Drivers have been stuck in their cars in freezing weather for 20 hours or more.
Drivers have been stuck in their cars in freezing weather for 20 hours or more. (AP)

Hundreds of motorists have waited desperately for help after a winter storm snarled traffic in US state of Virginia and left some drivers stranded for nearly 24 hours in freezing temperatures along an impassable stretch of interstate south of the nation's capital.

Problems began on Monday morning when a truck jackknifed on Interstate 95, the main north-south highway along the East Coast, triggering a swift chain reaction as other vehicles lost control, state police said. 

Lanes in both directions became blocked across a 40-mile stretch of I-95 north of Richmond. As hours passed and night fell, motorists posted messages on social media about running out of fuel, food and water.

Meera Rao and her husband, Raghavendra, were driving home from visiting their daughter in North Carolina when they got stuck Monday evening. They were only 100 feet past an exit but could not move for roughly 16 hours.

"Not one police (officer) came in the 16 hours we were stuck," she said.

"No one came. It was just shocking. Being in the most advanced country in the world, no one knew how to even clear one lane for all of us to get out of that mess?"

There were no immediate reports of serious injuries or deaths.

Around daybreak, road crews began helping drivers get off "at any available interchange," the Virginia Department of Transportation tweeted.

Roadway expected to be cleared for morning rush hour

At a news conference, officials could not say how many miles of backup remained or how many cars were still stuck.

"I could not even imagine how many are out there," said Marcie Parker, a Virginia Department of Transportation engineer leading the effort to clear the interstate.

An Associated Press photographer who flew in a helicopter along a 50-mile stretch of interstate observed about a dozen clusters of stuck vehicles on Tuesday afternoon.

Parker said crews were trying to first clear vehicles that could move on their own.
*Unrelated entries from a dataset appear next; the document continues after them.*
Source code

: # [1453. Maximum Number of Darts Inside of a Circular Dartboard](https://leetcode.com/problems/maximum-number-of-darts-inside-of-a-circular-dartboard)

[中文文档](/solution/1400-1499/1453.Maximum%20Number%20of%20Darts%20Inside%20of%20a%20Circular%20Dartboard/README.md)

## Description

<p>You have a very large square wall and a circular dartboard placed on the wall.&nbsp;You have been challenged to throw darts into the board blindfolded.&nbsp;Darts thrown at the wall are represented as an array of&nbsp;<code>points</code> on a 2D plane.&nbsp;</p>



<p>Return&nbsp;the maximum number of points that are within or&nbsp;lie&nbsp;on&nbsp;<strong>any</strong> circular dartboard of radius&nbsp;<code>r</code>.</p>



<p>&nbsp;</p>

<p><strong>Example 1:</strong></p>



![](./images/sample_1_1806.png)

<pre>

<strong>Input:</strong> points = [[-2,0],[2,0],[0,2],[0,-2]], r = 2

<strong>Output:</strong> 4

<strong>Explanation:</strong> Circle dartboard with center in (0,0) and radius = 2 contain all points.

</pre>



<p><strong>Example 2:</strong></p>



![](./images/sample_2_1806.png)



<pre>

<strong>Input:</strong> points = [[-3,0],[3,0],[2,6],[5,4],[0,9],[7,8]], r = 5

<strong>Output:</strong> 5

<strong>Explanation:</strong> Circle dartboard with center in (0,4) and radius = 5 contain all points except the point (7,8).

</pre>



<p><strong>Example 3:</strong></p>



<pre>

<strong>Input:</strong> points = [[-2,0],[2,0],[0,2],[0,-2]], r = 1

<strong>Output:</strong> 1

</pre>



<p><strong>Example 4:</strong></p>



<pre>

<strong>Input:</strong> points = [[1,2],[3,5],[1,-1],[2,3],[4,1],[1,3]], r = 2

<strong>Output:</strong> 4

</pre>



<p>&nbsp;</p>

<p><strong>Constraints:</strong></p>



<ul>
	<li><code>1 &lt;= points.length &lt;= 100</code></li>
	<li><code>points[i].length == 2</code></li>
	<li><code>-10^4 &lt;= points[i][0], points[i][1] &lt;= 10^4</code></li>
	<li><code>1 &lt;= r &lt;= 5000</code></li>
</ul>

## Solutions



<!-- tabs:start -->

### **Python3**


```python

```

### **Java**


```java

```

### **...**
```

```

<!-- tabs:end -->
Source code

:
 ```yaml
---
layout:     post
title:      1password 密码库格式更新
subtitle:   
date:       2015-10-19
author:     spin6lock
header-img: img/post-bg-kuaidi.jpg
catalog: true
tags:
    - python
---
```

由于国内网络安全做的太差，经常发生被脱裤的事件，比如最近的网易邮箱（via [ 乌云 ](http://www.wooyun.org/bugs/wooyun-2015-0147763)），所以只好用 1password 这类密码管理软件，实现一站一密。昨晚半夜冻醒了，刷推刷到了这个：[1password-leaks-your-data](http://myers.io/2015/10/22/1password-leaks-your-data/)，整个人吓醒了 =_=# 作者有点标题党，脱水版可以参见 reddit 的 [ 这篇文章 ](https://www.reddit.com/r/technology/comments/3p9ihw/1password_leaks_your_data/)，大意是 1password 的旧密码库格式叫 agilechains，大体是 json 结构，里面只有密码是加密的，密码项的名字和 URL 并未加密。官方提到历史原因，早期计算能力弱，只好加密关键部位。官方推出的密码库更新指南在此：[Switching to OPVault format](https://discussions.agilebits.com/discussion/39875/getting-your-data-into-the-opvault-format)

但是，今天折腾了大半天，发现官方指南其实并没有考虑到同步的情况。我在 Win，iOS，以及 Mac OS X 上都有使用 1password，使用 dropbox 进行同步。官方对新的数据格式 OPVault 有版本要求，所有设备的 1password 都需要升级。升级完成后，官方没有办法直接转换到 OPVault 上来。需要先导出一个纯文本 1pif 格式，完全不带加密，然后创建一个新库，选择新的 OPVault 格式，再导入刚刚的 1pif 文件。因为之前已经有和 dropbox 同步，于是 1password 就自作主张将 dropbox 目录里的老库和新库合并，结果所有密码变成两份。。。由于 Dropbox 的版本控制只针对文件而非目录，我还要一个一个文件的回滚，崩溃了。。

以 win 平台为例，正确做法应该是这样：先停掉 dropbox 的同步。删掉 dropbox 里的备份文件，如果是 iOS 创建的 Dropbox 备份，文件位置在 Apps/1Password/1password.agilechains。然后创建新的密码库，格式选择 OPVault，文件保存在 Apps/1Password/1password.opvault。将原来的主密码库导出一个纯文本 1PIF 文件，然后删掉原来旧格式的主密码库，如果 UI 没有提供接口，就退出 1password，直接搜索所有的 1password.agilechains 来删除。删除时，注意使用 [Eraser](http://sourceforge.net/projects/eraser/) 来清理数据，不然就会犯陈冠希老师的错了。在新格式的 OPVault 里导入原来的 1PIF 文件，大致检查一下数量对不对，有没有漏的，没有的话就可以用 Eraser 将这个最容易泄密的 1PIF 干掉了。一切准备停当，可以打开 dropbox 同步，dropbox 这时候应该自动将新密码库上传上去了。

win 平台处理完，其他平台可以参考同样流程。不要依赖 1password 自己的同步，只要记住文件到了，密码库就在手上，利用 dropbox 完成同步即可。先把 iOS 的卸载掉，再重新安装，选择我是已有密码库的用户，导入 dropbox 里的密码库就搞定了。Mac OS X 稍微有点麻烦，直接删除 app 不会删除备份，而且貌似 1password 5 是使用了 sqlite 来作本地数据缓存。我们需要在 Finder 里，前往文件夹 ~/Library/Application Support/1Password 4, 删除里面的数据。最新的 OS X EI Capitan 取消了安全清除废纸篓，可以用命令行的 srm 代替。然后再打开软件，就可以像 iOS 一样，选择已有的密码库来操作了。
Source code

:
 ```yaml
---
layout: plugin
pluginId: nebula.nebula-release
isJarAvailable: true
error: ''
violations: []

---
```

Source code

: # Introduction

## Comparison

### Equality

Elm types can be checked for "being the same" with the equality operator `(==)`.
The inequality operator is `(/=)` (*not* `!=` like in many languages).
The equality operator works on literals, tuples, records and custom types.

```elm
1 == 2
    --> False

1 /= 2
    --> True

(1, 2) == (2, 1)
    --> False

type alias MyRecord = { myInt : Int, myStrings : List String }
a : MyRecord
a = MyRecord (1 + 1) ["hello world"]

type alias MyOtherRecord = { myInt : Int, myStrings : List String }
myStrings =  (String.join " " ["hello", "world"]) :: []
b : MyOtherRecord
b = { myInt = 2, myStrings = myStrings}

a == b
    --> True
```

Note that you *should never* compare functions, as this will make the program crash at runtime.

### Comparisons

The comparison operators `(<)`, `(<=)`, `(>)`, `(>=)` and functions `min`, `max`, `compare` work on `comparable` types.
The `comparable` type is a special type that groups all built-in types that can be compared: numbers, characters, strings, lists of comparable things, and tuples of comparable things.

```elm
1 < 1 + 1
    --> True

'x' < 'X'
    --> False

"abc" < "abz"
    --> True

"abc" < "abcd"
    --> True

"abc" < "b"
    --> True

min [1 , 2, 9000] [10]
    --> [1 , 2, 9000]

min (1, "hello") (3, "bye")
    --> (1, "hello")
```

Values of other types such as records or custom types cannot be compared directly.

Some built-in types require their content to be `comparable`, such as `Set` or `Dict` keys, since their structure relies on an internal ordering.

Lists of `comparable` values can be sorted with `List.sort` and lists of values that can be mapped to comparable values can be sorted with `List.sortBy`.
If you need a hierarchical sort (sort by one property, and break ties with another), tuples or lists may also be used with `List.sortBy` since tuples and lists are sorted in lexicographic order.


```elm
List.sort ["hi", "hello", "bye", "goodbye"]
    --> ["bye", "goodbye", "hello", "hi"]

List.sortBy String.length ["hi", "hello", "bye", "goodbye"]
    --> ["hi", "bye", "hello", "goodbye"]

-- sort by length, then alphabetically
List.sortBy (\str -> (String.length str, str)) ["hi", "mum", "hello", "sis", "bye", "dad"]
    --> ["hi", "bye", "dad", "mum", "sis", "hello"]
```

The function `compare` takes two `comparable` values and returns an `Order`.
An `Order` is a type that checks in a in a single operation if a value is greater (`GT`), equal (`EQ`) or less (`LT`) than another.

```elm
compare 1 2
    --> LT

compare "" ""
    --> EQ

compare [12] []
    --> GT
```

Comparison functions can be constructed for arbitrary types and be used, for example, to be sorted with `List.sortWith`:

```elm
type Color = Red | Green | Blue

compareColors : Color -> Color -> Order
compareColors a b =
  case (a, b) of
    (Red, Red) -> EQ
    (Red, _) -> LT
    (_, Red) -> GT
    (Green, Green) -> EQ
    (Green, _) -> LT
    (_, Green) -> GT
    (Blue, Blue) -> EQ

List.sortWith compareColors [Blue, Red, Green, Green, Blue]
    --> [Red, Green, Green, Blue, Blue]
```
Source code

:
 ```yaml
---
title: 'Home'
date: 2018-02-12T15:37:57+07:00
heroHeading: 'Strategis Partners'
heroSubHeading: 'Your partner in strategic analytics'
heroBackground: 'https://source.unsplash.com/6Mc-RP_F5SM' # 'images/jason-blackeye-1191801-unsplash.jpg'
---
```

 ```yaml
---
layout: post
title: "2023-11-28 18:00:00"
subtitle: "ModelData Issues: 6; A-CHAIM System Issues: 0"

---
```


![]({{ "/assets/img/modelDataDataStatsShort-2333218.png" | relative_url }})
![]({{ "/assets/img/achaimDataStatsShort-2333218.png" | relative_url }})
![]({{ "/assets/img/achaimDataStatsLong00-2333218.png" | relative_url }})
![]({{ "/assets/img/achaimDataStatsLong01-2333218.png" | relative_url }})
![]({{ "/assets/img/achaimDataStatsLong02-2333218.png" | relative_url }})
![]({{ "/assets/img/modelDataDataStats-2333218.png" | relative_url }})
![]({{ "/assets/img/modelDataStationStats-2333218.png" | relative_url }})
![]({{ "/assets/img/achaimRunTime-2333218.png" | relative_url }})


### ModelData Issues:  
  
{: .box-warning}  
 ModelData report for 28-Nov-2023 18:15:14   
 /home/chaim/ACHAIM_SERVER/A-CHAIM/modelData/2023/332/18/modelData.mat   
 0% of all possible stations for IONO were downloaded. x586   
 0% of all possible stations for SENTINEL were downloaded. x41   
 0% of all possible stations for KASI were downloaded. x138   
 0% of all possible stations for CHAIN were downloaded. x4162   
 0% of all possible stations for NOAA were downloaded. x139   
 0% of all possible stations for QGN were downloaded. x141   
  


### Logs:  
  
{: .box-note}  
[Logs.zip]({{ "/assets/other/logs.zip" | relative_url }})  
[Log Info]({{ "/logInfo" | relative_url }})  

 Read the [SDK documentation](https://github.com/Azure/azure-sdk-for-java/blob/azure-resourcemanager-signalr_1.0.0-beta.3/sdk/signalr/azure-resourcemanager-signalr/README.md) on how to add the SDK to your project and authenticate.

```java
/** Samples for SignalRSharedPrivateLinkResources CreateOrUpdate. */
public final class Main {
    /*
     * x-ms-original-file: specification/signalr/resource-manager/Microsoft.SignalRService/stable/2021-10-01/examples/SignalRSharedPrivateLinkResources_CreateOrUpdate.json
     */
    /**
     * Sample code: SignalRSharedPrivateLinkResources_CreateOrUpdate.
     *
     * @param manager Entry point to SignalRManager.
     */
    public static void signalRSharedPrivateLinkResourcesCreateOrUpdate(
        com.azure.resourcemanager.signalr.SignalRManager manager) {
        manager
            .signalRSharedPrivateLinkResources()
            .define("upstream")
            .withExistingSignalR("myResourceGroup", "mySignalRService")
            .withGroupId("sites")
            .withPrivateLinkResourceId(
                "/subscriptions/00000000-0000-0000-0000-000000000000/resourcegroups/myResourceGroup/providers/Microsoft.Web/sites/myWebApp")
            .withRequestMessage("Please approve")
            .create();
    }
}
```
Then they would tow disabled or abandoned ones and plow, she said, adding that the roadway was expected to be cleared for the Wednesday morning rush hour.

People could be seen walking down traffic lanes still covered with ice and snow.

Families seek answers

Governor Ralph Northam said his team responded through the night by sending emergency messages to connect drivers with help and working with local officials to set up warming shelters as needed. Officials told reporters crews were helping distribute food, water and fuel.

People who were stranded overnight and their families lashed out at Northam on Twitter, asking why the Virginia National Guard was not deployed.

Northam said in an interview that he opted not to request National Guard help because the issue facing state crews was not a lack of manpower but the difficulty of getting workers and equipment through the snow and ice to where they needed to be. 

He said that effort was complicated by the disabled vehicles, freezing temperatures and ice.

The affected section of interstate was not pretreated, Parker said, because heavy rain preceded the snow, which fell at times as heavily as 2 inches an hour.

"That was entirely too much for us to keep up with," she said.

The storm also left passengers on an Amtrak train stranded in Virginia. Amtrak’s Crescent left New Orleans on Sunday on its way to New York and got stuck near Lynchburg on Monday morning, when downed trees blocked the tracks.

Up to 11 inches of snow fell in the area during Monday’s blizzard, according to the National Weather Service, and state police had warned people to avoid driving unless absolutely necessary, especially as colder nighttime temperatures set in.

Compounding the challenges, traffic cameras went offline as much of central Virginia lost power in the storm, the transportation department said.